Gary J. Hunter, Michael F. Goodchild
Recently, the authors investigated the uncertainty associated with grid- cell data in Geographic Information Systems (GIS), through the use of a model which permits a population of distorted (but equally probable) versions of the same map to be generated and analysed. While this model is easily applied to data such as Digital Elevation Models to determine the uncertainty associated with the products derived from them, it was not applicable to vector data. However, the model has now been enhanced to provide for stochastic distortion of vector data through the creation of separate horizontal positional error fields in the x and y directions, which are then overlaid with the vector data to apply coordinate shifts by which new versions of point, line and polygon data are created. By perturbing the data to generate distorted versions of it, the likely uncertainty of vector data in both position and attribute may be assessed in GIS outputs. This paper explains the background to the model and discusses its implementation and potential applications.
From an historical viewpoint, as users became more experienced with GIS during the 1970s and 80s, there gradually arose a critical awareness of the fact that in many cases they did not know how accurate their system outputs were and whether or not they actually satisfied their needs. This predicament has been caused not only by the false sense of security that computer technology sometimes induces, but also by the lack of theoretical models of spatial data error. The situation has now reached the point where, for government agencies which base their regulatory decisions upon spatial information or in cases where they or private companies sell data for commercial return, there is a growing international trend towards litigation by aggrieved parties seeking compensation on the grounds that decisions are wrongly based due to data inaccuracies, or that they have suffered damage through unknowingly purchasing and using data which had insufficient accuracy to meet their requirements. Software developers and vendors may also be affected since the algorithms they encode in their products can have the potential to induce additional error. Thus, the accuracy issue is of serious concern to all sectors of the geographic information industry.

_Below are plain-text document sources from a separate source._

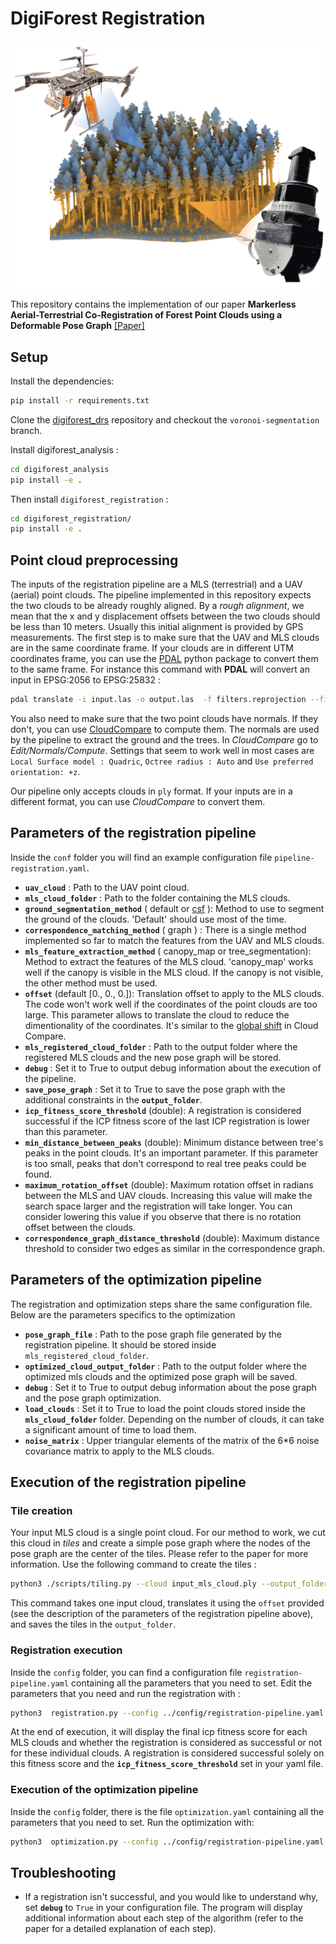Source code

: # DigiForest Registration

<p align="center">
  <img src="./media/motivation-big.png" alt="Motivation" width="600"/>
</p>

This repository contains the implementation of our paper **Markerless Aerial-Terrestrial Co-Registration of Forest Point Clouds using a Deformable Pose Graph** [[Paper]](https://arxiv.org/abs/2410.09896)

## Setup

Install the dependencies:

```sh
pip install -r requirements.txt
```

Clone the [digiforest_drs](https://github.com/ori-drs/digiforest_drs) repository and checkout the `voronoi-segmentation` branch.

Install digiforest_analysis :
```sh
cd digiforest_analysis
pip install -e .
```

Then install `digiforest_registration` :

```sh
cd digiforest_registration/
pip install -e .
```


## Point cloud preprocessing
The inputs of the registration pipeline are a MLS (terrestrial) and a UAV (aerial) point clouds. The pipeline implemented in this repository expects the two clouds to be already roughly aligned. By a *rough alignment*, we mean that the x and y displacement offsets between the two clouds should be less than 10 meters. Usually this initial alignment is provided by GPS measurements.
The first step is to make sure that the UAV and MLS clouds are in the same coordinate frame.
If your clouds are in different UTM coordinates frame, you can use the [PDAL](https://pdal.io/en/2.9.0/) python package to convert them to the same frame.
For instance this command with **PDAL** will convert an input in EPSG:2056 to EPSG:25832 :
```sh
pdal translate -i input.las -o output.las  -f filters.reprojection --filters.reprojection.out_srs="EPSG:25832"  --filters.reprojection.in_srs="EPSG:2056"
```

You also need to make sure that the two point clouds have normals. If they don't, you can use [CloudCompare](https://www.cloudcompare.org/) to compute them. The normals are used by the pipeline to extract the ground and the trees. In *CloudCompare* go to *Edit/Normals/Compute*. Settings that seem to work well in most cases are `Local Surface model : Quadric`, `Octree radius : Auto` and `Use preferred orientation: +z`.

Our pipeline only accepts clouds in `ply` format. If your inputs are in a different format, you can use *CloudCompare* to convert them.


## Parameters of the registration pipeline

Inside the `conf` folder you will find an example configuration file `pipeline-registration.yaml`.

* **`uav_cloud`** : Path to the UAV point cloud.
* **`mls_cloud_folder`** : Path to the folder containing the MLS clouds.
* **`ground_segmentation_method`** ( default or [csf](https://github.com/jianboqi/CSF) ): Method to use to segment the ground of the clouds. 'Default' should use most of the time.
* **`correspondence_matching_method`** ( graph ) : There is a single method implemented so far to match the features from the UAV and MLS clouds.
* **`mls_feature_extraction_method`** ( canopy_map or tree_segmentation): Method to extract the features of the MLS cloud. 'canopy_map' works well if the canopy is visible in the MLS cloud. If the canopy is not visible, the other method must be used.
* **`offset`** (default [0., 0., 0.]): Translation offset to apply to the MLS clouds. The code won't work well if the coordinates of the point clouds are too large. This parameter allows to translate the cloud to reduce the dimentionality of the coordinates. It's similar to the [global shift](https://www.cloudcompare.org/doc/wiki/index.php/Global_Shift_and_Scale) in Cloud Compare.
* **`mls_registered_cloud_folder`** : Path to the output folder where the registered MLS clouds and the new pose graph will be stored.
* **`debug`** : Set it to True to output debug information about the execution of the pipeline.
* **`save_pose_graph`** : Set it to True to save the pose graph with the additional constraints in the **`output_folder`**.
* **`icp_fitness_score_threshold`** (double): A registration is considered successful if the ICP fitness score of the last ICP registration is lower than this parameter.
* **`min_distance_between_peaks`** (double): Minimum distance between tree's peaks in the point clouds. It's an important parameter. If this parameter is too small, peaks that don't correspond to real tree peaks could be found.
* **`maximum_rotation_offset`** (double): Maximum rotation offset in radians between the MLS and UAV clouds. Increasing this value will make the search space larger and the registration will take longer. You can consider lowering this value if you observe that there is no rotation offset between the clouds.
* **`correspondence_graph_distance_threshold`** (double): Maximum distance threshold to consider two edges as similar in the correspondence graph. 

## Parameters of the optimization pipeline
The registration and optimization steps share the same configuration file. Below are the parameters specifics to the optimization

* **`pose_graph_file`** : Path to the pose graph file generated by the registration pipeline. It should be stored inside `mls_registered_cloud_folder`.
* **`optimized_cloud_output_folder`** : Path to the output folder where the optimized mls clouds and the optimized pose graph will be saved.
* **`debug`** : Set it to True to output debug information about the pose graph and the pose graph optimization.
* **`load_clouds`** : Set it to True to load the point clouds stored inside the **`mls_cloud_folder`** folder. Depending on the number of clouds, it can take a significant amount of time to load them.
* **`noise_matrix`** : Upper triangular elements of the matrix of the 6*6 noise covariance matrix to apply to the MLS clouds.


## Execution of the registration pipeline

### Tile creation
Your input MLS cloud is a single point cloud. For our method to work, we cut this cloud in *tiles* and create a simple pose graph where the nodes of the pose graph are the center of the tiles. Please refer to the paper for more information.
Use the following command to create the tiles :

```sh
python3 ./scripts/tiling.py --cloud input_mls_cloud.ply --output_folder output --tile_size 20 --offset -399200 -6785900 0
```
This command takes one input cloud, translates it using the `offset` provided (see the description of the parameters of the registration pipeline above), and saves the tiles in the `output_folder`.

### Registration execution

Inside the `config` folder, you can find a configuration file `registration-pipeline.yaml` containing all the parameters that you need to set. Edit the parameters that you need and run the registration with :
 
```sh
python3  registration.py --config ../config/registration-pipeline.yaml 
```

At the end of execution, it will display the final icp fitness score for each MLS clouds and whether the registration is considered as successful or not for these individual clouds. A registration is considered successful solely on this fitness score and the **`icp_fitness_score_threshold`** set in your yaml file.

### Execution of the optimization pipeline

Inside the `config` folder, there is the file `optimization.yaml` containing all the parameters that you need to set.
Run the optimization with:

```sh
python3  optimization.py --config ../config/registration-pipeline.yaml 
```

## Troubleshooting

* If a registration isn't successful, and you would like to understand why, set **`debug`** to `True` in your configuration file. The program will display additional information about each step of the algorithm (refer to the paper for a detailed explanation of each step).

In recent years, most international spatial data transfer standards have adopted mandatory data quality reporting provisions (Moellering, 1991), which will help address the problem by ensuring that data providers truthfully label their products in such a way that users can assess their fitness for use. However, while this approach has merit there is a presumption that the necessary tools for assessing and communicating spatial data error already exist. Unfortunately, this is not the case and a considerable amount of research still remains to be conducted. Goodchild (1993), for instance, suggests there are only half a dozen commonly accepted models of spatial data error, and Hunter and Beard (1992) have identified at least 150 potential error sources of which we have little or no current understanding.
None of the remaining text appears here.